Top of Information shown

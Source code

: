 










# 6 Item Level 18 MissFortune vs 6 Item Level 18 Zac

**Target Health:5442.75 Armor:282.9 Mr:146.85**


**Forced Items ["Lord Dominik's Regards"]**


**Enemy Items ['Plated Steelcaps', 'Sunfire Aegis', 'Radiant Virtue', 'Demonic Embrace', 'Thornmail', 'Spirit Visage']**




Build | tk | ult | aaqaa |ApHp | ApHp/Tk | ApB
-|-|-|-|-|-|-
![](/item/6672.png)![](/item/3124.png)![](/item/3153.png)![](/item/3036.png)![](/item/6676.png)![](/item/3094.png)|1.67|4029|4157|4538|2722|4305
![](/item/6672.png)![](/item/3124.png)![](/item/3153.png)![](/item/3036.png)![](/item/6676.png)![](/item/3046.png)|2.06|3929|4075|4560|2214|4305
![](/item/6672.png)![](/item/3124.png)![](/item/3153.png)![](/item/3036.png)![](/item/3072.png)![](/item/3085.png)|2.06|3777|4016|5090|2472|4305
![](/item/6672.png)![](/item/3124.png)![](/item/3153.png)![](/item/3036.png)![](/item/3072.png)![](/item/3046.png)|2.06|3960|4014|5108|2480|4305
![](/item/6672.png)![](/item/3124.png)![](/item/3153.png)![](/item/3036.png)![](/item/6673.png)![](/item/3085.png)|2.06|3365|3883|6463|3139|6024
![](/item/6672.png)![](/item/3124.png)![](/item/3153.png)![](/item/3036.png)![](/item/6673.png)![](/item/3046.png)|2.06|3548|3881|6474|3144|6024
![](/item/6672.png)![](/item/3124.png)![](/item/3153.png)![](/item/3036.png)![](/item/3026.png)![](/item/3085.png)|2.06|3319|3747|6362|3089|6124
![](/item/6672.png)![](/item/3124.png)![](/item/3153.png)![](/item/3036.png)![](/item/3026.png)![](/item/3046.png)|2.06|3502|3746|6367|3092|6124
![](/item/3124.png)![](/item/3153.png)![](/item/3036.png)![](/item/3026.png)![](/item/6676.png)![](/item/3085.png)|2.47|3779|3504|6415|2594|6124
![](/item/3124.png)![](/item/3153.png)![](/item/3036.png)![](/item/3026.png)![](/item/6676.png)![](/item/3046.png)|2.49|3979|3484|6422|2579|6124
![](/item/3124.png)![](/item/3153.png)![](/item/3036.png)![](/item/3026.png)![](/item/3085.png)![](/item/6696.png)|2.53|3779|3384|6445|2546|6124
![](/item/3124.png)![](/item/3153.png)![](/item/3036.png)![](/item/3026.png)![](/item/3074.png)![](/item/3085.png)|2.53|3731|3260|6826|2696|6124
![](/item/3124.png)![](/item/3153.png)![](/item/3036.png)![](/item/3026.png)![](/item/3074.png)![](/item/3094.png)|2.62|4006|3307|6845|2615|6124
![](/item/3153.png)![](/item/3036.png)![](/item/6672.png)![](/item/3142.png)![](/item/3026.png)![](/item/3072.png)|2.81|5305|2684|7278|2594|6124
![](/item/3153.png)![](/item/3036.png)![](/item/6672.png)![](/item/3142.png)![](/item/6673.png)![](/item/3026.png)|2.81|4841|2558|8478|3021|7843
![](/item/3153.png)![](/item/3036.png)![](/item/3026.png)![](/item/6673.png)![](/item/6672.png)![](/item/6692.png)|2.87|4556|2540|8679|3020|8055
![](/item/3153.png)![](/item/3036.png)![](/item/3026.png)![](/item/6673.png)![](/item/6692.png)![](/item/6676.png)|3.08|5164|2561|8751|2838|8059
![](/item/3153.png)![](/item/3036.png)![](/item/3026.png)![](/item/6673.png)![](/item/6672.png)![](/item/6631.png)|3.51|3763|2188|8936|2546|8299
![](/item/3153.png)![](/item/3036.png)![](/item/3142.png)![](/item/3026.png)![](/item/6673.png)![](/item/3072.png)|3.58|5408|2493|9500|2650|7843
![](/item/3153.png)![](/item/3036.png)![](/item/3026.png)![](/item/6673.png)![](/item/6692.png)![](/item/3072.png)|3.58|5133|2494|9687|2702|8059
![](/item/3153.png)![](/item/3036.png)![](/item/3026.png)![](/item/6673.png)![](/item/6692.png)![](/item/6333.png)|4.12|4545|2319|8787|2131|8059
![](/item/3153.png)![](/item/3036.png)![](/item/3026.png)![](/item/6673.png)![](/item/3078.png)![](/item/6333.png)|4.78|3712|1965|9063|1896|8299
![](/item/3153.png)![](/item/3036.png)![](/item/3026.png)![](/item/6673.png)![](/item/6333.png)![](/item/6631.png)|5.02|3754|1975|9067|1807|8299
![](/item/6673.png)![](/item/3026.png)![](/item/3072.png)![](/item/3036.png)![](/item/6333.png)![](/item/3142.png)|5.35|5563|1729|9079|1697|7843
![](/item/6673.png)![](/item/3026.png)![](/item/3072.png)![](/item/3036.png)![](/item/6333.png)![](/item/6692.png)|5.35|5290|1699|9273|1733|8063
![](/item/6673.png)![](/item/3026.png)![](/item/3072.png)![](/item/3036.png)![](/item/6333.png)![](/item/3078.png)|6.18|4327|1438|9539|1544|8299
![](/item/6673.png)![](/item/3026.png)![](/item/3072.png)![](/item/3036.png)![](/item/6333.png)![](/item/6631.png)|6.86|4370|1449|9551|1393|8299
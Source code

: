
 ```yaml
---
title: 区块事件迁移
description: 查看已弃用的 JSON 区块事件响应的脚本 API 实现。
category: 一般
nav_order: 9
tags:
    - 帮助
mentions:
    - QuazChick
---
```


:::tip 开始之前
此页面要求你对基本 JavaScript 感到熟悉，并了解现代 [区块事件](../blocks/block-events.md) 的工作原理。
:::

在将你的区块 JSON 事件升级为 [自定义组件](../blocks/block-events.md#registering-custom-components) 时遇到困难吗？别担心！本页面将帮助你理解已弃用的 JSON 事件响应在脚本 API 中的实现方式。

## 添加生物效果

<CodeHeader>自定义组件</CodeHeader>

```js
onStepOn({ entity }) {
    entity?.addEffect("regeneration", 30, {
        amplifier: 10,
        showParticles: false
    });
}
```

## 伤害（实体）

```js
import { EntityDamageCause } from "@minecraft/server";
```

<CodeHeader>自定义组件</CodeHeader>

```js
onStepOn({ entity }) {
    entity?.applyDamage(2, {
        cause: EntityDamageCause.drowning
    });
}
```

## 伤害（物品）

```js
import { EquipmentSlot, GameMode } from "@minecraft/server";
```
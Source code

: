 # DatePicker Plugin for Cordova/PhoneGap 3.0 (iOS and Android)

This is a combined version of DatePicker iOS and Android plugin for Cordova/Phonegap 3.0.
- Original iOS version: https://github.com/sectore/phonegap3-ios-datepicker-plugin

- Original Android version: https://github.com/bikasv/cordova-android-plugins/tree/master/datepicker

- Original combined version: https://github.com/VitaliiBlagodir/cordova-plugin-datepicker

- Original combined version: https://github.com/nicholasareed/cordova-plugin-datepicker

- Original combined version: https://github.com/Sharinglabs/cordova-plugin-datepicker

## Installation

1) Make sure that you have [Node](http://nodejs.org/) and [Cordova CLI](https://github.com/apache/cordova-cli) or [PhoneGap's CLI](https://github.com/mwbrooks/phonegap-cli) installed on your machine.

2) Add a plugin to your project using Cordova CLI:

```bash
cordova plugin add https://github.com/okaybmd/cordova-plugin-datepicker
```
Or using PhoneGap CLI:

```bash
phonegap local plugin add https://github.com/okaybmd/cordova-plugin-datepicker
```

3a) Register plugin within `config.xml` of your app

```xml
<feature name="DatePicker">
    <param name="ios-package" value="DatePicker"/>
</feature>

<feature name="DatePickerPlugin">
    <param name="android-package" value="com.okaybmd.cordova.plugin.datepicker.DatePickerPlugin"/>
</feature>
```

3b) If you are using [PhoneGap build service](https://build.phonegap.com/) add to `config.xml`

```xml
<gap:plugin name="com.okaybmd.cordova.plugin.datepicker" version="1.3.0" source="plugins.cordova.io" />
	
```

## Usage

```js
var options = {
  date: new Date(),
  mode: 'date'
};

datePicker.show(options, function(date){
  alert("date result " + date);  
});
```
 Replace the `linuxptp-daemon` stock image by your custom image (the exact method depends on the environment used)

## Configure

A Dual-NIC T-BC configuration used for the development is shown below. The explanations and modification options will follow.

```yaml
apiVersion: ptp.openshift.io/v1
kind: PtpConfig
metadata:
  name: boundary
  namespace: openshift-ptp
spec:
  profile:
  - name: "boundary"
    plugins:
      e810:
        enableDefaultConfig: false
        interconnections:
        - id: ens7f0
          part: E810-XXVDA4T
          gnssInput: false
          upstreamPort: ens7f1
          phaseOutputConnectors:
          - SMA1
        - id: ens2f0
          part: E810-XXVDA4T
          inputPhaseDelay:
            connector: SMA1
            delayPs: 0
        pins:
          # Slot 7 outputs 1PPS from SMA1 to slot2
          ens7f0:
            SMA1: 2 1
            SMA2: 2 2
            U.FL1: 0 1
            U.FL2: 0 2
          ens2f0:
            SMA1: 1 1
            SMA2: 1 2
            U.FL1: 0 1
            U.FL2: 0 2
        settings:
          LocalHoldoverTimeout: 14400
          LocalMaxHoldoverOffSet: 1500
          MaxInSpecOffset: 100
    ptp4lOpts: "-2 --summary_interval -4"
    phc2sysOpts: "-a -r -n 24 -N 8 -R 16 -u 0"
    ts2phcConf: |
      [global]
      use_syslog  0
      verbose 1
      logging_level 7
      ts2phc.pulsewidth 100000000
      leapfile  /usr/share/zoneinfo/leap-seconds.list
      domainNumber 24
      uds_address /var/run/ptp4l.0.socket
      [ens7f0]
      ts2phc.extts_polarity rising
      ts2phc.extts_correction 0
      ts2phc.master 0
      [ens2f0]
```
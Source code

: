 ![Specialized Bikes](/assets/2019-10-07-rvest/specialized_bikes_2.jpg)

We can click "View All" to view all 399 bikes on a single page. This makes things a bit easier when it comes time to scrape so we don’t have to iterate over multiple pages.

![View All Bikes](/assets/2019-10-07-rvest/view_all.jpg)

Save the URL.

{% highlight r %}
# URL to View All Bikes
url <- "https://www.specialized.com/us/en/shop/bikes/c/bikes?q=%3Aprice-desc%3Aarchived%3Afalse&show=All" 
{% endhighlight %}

Bottom of Information shown

• Task to complete: Reproduce each line of the records in which the word "custom" appears.

• Exercise answer:
在将你的区块 JSON 事件升级为 [自定义组件](../blocks/block-events.md#registering-custom-components) 时遇到困难吗？别担心！本页面将帮助你理解已弃用的 JSON 事件响应在脚本 API 中的实现方式。
 Replace the `linuxptp-daemon` stock image by your custom image (the exact method depends on the environment used)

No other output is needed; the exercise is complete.